Dati gli attuali vincoli di bilancio e la necessità di fare fronte ai costi della crisi energetica per famiglie e imprese, è improbabile che questa agenda rientri tra le priorità del governo, che al massimo potrà intestarsi l’aumento nell’offerta di nidi prevista dal Pnrr e di quanto già previsto, anche per i prossimi anni, per i costi di gestione dalla legge di stabilità del 2022. Per altro, le prime mosse del governo sembrano segnalare che le priorità siano altre: un innalzamento fuori proporzione della soglia per accedere alla flat tax nel caso degli autonomi e la defiscalizzazione dei premi aziendali per i lavoratori dipendenti, oltre a quota 102 per le pensioni – tutte misure molto costose, con problemi non irrilevanti di equità, che sottraggono risorse alle misure promesse di sostegno alle famiglie con figli.
Anche queste ultime tuttavia vanno considerate con attenzione dal punto di vista sia dell’equità sia dell’efficacia. L’aumento dell’offerta di nidi (di qualità) e la loro gratuità va senza dubbio nella giusta direzione, perché consentirebbe a molte più madri di conciliare famiglia e lavoro, allo stesso tempo creando posti di lavoro buono.
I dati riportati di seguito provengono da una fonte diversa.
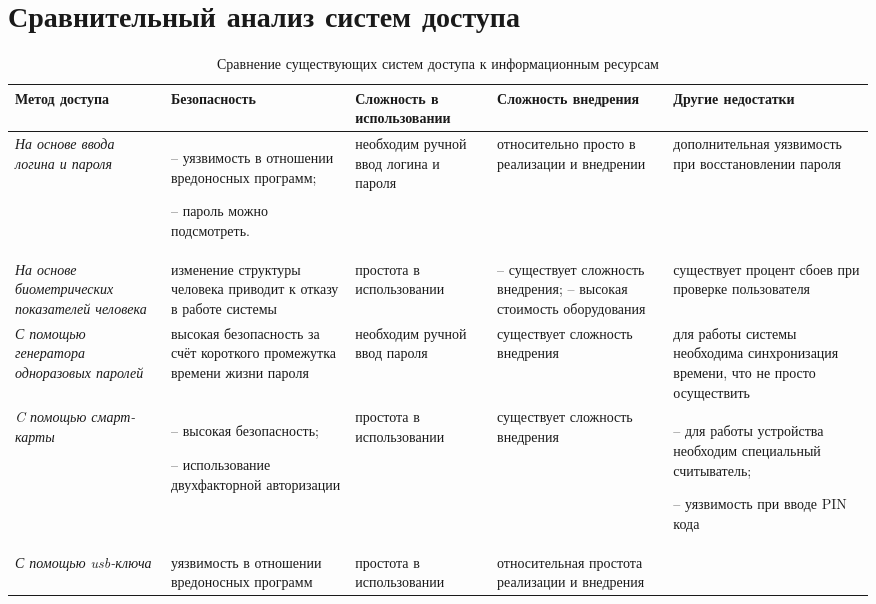 \section{Сравнительный анализ систем доступа}

\begin{table}[pH]
  \centering
  \small
  \begin{tabular}{|p{2.5cm}|p{3.5cm}|p{2.5cm}|p{2.75cm}|p{3.25cm}|}
    \hline
    
	\textbf{Метод доступа} & \textbf{Безопасность} & \textbf{Сложность в
	использовании} & \textbf{Сложность внедрения} & \textbf{Другие недостатки} \\
	\hline
	
\textit{На основе ввода логина и пароля} & -- уязвимость в отношении вредоносных
программ; 

-- пароль можно подсмотреть. & необходим ручной ввод логина и пароля
& относительно просто в реализации и внедрении & дополнительная уязвимость при
восстановлении пароля  \\ \hline

\textit{На основе биометрических показателей человека} & изменение структуры
человека приводит к отказу в работе системы & простота в использовании & --
существует сложность внедрения; -- высокая стоимость оборудования & существует процент
  сбоев при проверке пользователя \\ \hline
  
\textit{С помощью генератора одноразовых паролей} & высокая безопасность за счёт
 короткого промежутка времени жизни пароля & необходим ручной ввод пароля &
 существует сложность внедрения & для работы системы необходима синхронизация
 времени, что не просто осуществить\\ \hline
  
 \textit{C помощью смарт-карты} & -- высокая безопасность;
 
-- использование двухфакторной авторизации & простота в использовании &
существует сложность внедрения & -- для работы устройства необходим специальный
считыватель;

-- уязвимость при вводе PIN кода \\ \hline
  
  \textit{С помощью usb-ключа} & уязвимость в отношении вредоносных программ &
  простота в использовании & относительная простота  реализации и внедрения & \\
  \hline
  \end{tabular}
  \caption{Сравнение существующих систем доступа к информационным ресурсам}
  \label{tab:3}
\end{table}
Soprattutto allargherebbe a molti più bambini la possibilità di accedere ad esperienze educative extra-famigliari in un’età cruciale per lo sviluppo. Questo allargamento andrebbe completato con la diffusione capillare del tempo pieno nella scuola dell’infanzia e almeno primaria, anche questo gratuito, così come deve essere veramente gratuita (inclusi i libri e la mensa) l’istruzione. Anche il rafforzamento dell’assegno unico è una buona idea, ma se va in direzione del rafforzamento dell’importo base per renderlo davvero universalistico e ripensando il meccanismo di agganciamento all’Isee che, se ha legittime ragioni redistributive, contiene di fatto un disincentivo all’occupazione materna, specie nei ceti economicamente più modesti, con effetti negativi nel medio-lungo periodo (quando i figli diventano maggiorenni) sul bilancio familiare e sull’autonomia economica delle madri.
Questo effetto negativo è particolarmente presente nel caso della misura bandiera di FdI (e di alcune associazioni familiari): il quoziente familiare da applicare in sede di imposizione fiscale per ora anticipato per l’accesso al Superbonus. A prima vista è più equo della tassazione individuale, perché tiene conto sia dell’insieme dei redditi presenti in una famiglia sia di quante sono le persone che di esso vivono. L’esito sarebbe che, a parità di reddito famigliare complessivo, l’imposta dovuta calerebbe con l’aumentare del numero dei componenti della famiglia, come avviene in Francia, l’unico paese europeo che adotta, appunto, il quoziente famigliare a fini di imposizione fiscale.
La Germania ne ha una versione molto più ridotta, e opzionale (a differenza della Francia), lo splitting, che considera solo la coppia, non anche i figli eventuali. Questo modo di calcolare l’imposizione fiscale presenta tuttavia sia i rischi di equità tra famiglie di uguale ampiezza ma reddito diverso, favorendo di fatto le famiglie con redditi alti, cui abbassa sostanziosamente l’aliquota, sia di rafforzamento delle disuguaglianze di genere, perché favorisce le famiglie monoreddito e quelle in cui i redditi dei due partner sono molto asimmetrici.
Viene così, di fatto, scoraggiata del tutto o in parte l’occupazione femminile, di nuovo con effetti negativi sull’autonomia economica delle donne, delle madri, specie se a bassa qualifica. Uno scoraggiamento di cui non si sente la necessità in un paese a basso tasso di occupazione femminile e in cui è ampio il divario nella partecipazione al mercato del lavoro tra madri e non madri e tra donne ad alta e bassa istruzione.
Per aiutare a sostenere il costo dei figli, è meglio, accanto ad un assegno unico rafforzato, rendere davvero universali servizi per la prima infanzia e scuole, ed anche rendere economicamente accessibili a tutti i bambini e adolescenti musei, teatri, attività sportive.